EXERCISE PROMPT => Return a copy of every line in the data below that contains "multiple".

++++++++

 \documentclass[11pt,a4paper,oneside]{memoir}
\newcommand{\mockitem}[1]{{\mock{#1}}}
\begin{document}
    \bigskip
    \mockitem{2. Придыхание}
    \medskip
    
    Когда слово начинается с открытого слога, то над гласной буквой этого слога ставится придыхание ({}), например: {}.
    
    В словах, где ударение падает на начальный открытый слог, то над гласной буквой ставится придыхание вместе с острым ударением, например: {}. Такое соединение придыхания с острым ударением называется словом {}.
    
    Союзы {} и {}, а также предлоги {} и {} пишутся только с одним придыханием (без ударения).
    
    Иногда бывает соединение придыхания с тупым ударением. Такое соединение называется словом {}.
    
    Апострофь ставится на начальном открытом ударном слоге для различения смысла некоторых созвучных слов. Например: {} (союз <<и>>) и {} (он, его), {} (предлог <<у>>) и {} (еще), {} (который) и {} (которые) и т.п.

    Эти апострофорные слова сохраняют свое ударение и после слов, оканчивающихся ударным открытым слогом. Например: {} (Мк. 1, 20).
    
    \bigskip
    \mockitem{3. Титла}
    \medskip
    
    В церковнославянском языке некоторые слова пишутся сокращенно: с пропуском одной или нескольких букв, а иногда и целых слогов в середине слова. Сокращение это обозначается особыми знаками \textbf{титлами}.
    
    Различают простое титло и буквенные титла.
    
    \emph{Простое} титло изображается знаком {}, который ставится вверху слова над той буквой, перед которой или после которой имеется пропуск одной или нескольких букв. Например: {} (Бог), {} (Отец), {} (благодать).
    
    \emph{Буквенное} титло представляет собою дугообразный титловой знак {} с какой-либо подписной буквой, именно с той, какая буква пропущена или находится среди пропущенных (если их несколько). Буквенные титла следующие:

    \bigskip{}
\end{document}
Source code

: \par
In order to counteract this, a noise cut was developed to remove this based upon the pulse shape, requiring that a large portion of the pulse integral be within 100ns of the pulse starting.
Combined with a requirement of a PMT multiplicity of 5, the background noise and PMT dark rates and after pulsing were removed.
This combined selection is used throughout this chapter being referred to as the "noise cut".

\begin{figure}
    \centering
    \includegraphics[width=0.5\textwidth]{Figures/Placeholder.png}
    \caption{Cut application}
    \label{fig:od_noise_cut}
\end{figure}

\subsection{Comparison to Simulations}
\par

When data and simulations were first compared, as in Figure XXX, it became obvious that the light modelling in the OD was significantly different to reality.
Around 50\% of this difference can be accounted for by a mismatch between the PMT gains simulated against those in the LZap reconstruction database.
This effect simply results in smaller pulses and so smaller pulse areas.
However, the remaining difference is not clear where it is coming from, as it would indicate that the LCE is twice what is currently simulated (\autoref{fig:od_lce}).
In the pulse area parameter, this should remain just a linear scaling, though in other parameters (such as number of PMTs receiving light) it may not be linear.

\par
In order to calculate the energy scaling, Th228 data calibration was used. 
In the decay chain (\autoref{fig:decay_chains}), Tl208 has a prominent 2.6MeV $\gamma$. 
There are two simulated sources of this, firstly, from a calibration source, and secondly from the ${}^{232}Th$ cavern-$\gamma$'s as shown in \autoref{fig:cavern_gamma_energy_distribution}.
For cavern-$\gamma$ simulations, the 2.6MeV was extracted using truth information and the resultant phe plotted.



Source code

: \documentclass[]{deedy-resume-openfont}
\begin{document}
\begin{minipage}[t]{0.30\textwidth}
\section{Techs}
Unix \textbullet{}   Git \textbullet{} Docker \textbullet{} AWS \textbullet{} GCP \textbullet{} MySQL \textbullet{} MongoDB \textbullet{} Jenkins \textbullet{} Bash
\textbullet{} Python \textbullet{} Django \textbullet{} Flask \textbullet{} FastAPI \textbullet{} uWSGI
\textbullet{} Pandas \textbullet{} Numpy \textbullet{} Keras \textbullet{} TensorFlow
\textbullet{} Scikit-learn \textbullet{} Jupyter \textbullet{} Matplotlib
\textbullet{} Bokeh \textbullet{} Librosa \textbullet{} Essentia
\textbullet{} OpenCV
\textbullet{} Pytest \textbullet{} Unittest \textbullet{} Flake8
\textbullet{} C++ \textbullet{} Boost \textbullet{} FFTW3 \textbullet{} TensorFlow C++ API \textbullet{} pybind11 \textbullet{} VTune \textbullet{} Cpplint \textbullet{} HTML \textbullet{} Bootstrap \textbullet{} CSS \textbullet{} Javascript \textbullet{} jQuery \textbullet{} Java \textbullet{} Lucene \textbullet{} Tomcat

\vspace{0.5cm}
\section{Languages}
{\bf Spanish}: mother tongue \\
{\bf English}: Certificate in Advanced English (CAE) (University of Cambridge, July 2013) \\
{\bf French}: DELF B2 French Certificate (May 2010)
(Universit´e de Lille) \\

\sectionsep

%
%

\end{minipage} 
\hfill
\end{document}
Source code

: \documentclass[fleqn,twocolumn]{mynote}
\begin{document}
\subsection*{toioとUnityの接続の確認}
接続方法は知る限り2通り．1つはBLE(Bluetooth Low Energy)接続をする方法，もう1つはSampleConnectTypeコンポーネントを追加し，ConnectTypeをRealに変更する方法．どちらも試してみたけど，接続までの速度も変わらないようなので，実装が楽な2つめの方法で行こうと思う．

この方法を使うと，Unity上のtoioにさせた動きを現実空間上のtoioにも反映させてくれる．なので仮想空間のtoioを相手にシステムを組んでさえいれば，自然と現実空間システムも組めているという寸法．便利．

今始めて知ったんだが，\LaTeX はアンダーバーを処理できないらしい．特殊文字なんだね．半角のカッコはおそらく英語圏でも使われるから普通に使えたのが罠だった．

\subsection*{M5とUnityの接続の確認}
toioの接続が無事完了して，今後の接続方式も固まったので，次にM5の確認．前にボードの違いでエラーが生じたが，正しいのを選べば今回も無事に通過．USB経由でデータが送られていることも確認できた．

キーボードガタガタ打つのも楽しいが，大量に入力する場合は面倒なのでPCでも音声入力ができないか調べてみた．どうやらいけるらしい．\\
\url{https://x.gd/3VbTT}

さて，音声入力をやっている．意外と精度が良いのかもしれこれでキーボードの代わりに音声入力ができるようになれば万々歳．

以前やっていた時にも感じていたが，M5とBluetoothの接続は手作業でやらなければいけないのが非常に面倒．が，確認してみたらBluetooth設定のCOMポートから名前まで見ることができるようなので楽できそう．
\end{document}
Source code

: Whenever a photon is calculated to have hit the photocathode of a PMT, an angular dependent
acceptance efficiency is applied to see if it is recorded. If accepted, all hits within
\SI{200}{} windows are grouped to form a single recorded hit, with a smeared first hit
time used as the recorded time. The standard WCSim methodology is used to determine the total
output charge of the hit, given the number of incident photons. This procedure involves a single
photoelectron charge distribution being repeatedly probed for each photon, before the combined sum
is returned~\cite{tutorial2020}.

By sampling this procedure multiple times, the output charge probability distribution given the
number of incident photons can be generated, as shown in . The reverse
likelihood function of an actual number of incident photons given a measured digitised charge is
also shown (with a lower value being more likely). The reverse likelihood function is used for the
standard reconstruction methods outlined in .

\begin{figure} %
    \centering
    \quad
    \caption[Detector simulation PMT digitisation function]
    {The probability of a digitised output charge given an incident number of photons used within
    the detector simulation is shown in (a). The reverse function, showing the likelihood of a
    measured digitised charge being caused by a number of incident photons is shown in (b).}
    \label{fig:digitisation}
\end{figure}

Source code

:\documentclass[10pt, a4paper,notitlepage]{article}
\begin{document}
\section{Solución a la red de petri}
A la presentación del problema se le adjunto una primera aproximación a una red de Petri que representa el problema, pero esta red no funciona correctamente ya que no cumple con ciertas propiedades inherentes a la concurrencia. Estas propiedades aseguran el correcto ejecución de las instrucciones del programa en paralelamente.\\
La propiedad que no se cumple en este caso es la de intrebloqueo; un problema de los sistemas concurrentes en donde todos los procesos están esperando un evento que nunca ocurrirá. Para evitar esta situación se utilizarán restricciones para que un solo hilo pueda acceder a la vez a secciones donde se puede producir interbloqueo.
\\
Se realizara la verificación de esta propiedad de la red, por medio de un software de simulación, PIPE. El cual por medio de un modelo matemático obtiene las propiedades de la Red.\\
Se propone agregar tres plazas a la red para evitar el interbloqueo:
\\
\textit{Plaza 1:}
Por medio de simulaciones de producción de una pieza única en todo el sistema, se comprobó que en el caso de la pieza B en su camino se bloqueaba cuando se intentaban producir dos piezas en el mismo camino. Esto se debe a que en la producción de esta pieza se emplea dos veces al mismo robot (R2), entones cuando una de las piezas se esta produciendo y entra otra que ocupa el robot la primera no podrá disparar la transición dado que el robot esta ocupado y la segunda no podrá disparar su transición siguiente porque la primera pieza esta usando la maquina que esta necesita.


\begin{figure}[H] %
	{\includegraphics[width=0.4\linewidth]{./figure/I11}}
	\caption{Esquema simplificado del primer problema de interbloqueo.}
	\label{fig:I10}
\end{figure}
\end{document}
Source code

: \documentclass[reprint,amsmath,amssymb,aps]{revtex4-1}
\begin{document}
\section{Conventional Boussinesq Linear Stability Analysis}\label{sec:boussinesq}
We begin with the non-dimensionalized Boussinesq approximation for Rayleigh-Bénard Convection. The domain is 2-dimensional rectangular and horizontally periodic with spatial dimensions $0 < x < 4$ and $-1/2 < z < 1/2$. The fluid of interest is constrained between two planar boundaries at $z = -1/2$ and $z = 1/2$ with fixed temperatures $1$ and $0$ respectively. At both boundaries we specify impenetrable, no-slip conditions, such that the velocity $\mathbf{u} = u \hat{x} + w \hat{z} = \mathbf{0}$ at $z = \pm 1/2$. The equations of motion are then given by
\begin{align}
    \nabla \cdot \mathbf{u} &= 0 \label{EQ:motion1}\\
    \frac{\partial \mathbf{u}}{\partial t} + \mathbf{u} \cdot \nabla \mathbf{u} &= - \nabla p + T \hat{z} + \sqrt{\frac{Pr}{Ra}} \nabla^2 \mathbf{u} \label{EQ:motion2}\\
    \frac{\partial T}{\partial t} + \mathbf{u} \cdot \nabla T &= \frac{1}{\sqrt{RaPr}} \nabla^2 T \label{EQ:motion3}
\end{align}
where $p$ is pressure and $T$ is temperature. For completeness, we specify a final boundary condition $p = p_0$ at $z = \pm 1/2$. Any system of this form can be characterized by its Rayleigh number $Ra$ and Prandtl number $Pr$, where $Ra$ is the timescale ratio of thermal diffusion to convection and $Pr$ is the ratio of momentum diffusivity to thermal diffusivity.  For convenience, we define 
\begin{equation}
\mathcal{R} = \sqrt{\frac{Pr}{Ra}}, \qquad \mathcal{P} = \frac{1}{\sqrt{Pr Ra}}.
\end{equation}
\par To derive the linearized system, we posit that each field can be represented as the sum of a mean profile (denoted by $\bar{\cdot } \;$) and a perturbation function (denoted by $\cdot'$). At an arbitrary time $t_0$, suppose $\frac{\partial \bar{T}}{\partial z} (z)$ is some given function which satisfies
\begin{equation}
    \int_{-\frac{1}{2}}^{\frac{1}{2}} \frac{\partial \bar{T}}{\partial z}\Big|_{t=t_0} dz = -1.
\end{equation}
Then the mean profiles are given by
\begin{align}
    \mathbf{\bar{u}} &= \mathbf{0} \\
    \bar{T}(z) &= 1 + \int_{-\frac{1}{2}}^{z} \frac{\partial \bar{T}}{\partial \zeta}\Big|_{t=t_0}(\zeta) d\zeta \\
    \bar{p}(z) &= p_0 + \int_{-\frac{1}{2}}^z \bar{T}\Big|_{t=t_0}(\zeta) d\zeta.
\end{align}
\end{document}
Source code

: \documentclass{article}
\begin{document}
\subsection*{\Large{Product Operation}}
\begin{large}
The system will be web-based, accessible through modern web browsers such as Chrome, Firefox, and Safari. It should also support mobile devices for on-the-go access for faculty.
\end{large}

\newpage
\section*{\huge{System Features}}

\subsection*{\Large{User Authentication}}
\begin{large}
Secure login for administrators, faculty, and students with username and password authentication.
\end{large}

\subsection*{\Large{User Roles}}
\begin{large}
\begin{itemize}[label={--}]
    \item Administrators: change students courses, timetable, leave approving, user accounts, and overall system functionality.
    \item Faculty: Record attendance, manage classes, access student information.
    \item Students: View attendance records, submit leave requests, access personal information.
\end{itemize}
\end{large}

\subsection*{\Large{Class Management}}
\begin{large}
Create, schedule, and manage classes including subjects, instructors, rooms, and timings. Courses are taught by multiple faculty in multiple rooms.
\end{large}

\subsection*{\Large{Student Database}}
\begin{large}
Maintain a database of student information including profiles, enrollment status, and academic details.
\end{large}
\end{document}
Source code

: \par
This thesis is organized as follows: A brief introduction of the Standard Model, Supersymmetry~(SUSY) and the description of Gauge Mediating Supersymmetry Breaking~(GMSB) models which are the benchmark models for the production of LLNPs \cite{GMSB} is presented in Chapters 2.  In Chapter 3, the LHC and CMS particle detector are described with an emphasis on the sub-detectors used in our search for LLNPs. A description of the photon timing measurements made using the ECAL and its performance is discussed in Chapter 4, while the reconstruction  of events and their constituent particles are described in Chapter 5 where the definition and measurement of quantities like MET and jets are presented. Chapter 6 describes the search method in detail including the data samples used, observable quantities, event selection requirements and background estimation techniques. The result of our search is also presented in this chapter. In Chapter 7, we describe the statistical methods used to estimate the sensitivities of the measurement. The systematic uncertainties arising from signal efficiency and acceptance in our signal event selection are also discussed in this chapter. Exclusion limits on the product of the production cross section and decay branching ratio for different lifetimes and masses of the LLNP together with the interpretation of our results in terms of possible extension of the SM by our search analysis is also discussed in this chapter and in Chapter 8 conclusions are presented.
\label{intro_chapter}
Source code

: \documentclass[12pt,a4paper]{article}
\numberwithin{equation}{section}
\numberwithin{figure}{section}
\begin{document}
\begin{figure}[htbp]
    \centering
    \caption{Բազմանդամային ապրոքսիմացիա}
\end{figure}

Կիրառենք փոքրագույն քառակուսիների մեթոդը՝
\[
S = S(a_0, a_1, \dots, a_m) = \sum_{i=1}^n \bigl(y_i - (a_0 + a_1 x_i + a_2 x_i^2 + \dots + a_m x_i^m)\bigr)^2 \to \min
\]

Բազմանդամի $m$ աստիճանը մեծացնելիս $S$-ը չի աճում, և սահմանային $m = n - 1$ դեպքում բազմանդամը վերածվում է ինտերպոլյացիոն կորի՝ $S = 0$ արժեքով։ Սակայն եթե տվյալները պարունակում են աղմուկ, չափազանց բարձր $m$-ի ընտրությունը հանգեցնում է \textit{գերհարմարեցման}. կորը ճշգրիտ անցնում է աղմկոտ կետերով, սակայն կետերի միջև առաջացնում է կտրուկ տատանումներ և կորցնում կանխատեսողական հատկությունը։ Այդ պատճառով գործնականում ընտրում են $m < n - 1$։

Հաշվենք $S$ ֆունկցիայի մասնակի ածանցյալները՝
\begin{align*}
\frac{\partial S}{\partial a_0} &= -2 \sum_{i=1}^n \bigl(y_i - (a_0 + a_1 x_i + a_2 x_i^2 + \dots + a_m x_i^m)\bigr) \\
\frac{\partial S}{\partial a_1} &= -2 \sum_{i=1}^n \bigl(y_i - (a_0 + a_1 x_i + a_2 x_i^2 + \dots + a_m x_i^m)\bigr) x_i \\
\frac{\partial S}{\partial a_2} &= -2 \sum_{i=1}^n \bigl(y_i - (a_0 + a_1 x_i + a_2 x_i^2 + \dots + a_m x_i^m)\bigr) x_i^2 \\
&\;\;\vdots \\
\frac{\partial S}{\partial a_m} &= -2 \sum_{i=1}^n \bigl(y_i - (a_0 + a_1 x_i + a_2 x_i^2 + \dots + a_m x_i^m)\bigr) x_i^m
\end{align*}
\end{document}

++++++++

ANSWER TO THIS EXERCISE =>
By sampling this procedure multiple times, the output charge probability distribution given the
Create, schedule, and manage classes including subjects, instructors, rooms, and timings. Courses are taught by multiple faculty in multiple rooms.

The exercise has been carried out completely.